Logo of Land Soil Crop Hub {{< var country >}} Land Soil Crop Hub Kenya
  • Data and Information
  • Maps
  • User stories
  • Community
  • Docs
  1. Developer
  2. Workshop Data
  3. FAIR principles
  • User
  • Administrator
  • Developer
    • Hub components
      • Container platform
      • Mapserver
      • postgres
      • pycsw
      • quarto
      • Terria JS
      • webdav
    • Workshop Data
      • FAIR principles
      • Metadata at the source
      • Interact with data repositories
      • Catalogue publication
      • Bulk import
      • GIT and CI/CD
      • Data publication
      • Providing convenience APIs
      • Quality of Service
      • Advanced options
  1. Developer
  2. Workshop Data
  3. FAIR principles

FAIR principles

Author

Paul van Genuchten

Published

November 23, 2023

The FAIR principles are a good practice on data sharing in academic communities and beyond. A good starting point for our workshop on data management.

Outside academia there have been similar initiatives to improve data management, which may be more relevant for dedicated communities or scenarios:

  • 5 star open data
  • W3C Data on the web best practices
  • Open government data principles
  • European INSPIRE Directive

In this paragraph we present a number of exercises around the FAIR principles. And we’ll see how the principles work out in the soil domain specifically. FAIR Data is:

  • Findable
  • Accessible
  • Interoperable
  • Reusable

Findable

Metadata and data should be easy to find for both humans and computers.

Data and metadata have a unique persistent identifier

  • A minimal approach to create a unique identifier (URI) is to combine a local identifier with a domain. For example: https://data.kalro.org/profiles/aa1-49bc-d11e
  • In theory, URIs do not need to resolve to an actual website, but it is a good practice to provide meaningful content at each uri.
  • Do not use product names and project names in URIs. It will be difficult to maintain persistence.
  • Frameworks such as DOI, handle.net and ePIC offer a identification layer for online resources.
Tip

For the following datasets, review the uniqueness and persistence of their identifier and the identifier of the data.

  • 05b1e57a-8e31-4cdb-aca4-61ae3f21559d
  • 10.1016/j.rse.2019.111260
  • d5bb6b02-0979-5112-8dd6-9aef6638fb73
  • select-nutrition-indicators-data-for-kenya-2022

Perform the same analyses for some datasets on your organisation network.

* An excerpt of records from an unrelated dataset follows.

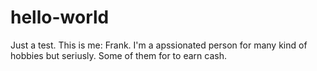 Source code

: # hello-world
Just a test.
This is me: Frank. I'm a apssionated person for many kind of hobbies but seriusly. Some of them for to earn cash. 
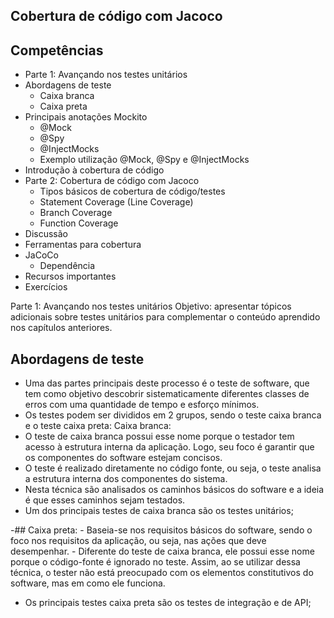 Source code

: ## Cobertura de código com Jacoco
## Competências
 - Parte 1: Avançando nos testes unitários
 -  Abordagens de teste
    - Caixa branca
    - Caixa preta
- Principais anotações Mockito
   - @Mock
   - @Spy
   - @InjectMocks
   - Exemplo utilização @Mock, @Spy e @InjectMocks
 - Introdução à cobertura de código
- Parte 2: Cobertura de código com Jacoco
   - Tipos básicos de cobertura de código/testes
   - Statement Coverage (Line Coverage)
   - Branch Coverage
   - Function Coverage
 - Discussão
 - Ferramentas para cobertura
 - JaCoCo
   - Dependência
 - Recursos importantes
 - Exercícios

Parte 1: Avançando nos testes unitários
Objetivo: apresentar tópicos adicionais sobre testes unitários para complementar o conteúdo aprendido nos capítulos anteriores.
## Abordagens de teste
 - Uma das partes principais deste processo é o teste de software, que tem como objetivo descobrir sistematicamente diferentes classes de erros com uma quantidade de tempo e esforço mínimos. 
 - Os testes podem ser divididos em 2 grupos, sendo o teste caixa branca e o teste caixa preta:
Caixa branca:
 - O teste de caixa branca possui esse nome porque o testador tem acesso à estrutura interna da aplicação. Logo, seu foco é garantir que os componentes do software estejam concisos.
 - O teste é realizado diretamente no código fonte, ou seja, o teste analisa a estrutura interna dos componentes do sistema. 
 - Nesta técnica são analisados os caminhos básicos do software e a ideia é que esses caminhos sejam testados.
 - Um dos principais testes de caixa branca são os testes unitários;

 -## Caixa preta: 
    - Baseia-se nos requisitos básicos do software, sendo o foco nos requisitos da aplicação, ou seja, nas ações que deve desempenhar.
    - Diferente do teste de caixa branca, ele possui esse nome porque o código-fonte é ignorado no teste. Assim, ao se utilizar dessa técnica, o tester não está preocupado com os elementos constitutivos do software, mas em como ele funciona.
   - Os principais testes caixa preta são os testes de integração e de API;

Describe the data source with rich metadata

Rich metadata includes aspects such as, title, abstract, keywords, who is the author/owner of the resource, when was the resource created, are there any usage constraints, how does the resource relate to other resources.

Tip

To evaluate if a tiff-dataset containing texture-clay is relevant to answer your question on soil water availability, which aspects would you expect a metadata description of that dataset to include?

Metadata are searchable in a catalogue

In order to find metadata efficiently, metadata records should be listed in a intuitive search interface

Tip

Navigate to the following data portals and search for a dataset on for example soil texture in your area. Note down which aspects you would like to see improved to locate a dataset, or to know when to stop searching, because you assume you have located the best match in the catalogue.

  • Geoportal.org
  • Google dataset search
  • Data.isric.org
  • Digitalearth.africa
  • FAO catalogue

Accessible

Once a user finds the data, it should be clear how they can be accessed.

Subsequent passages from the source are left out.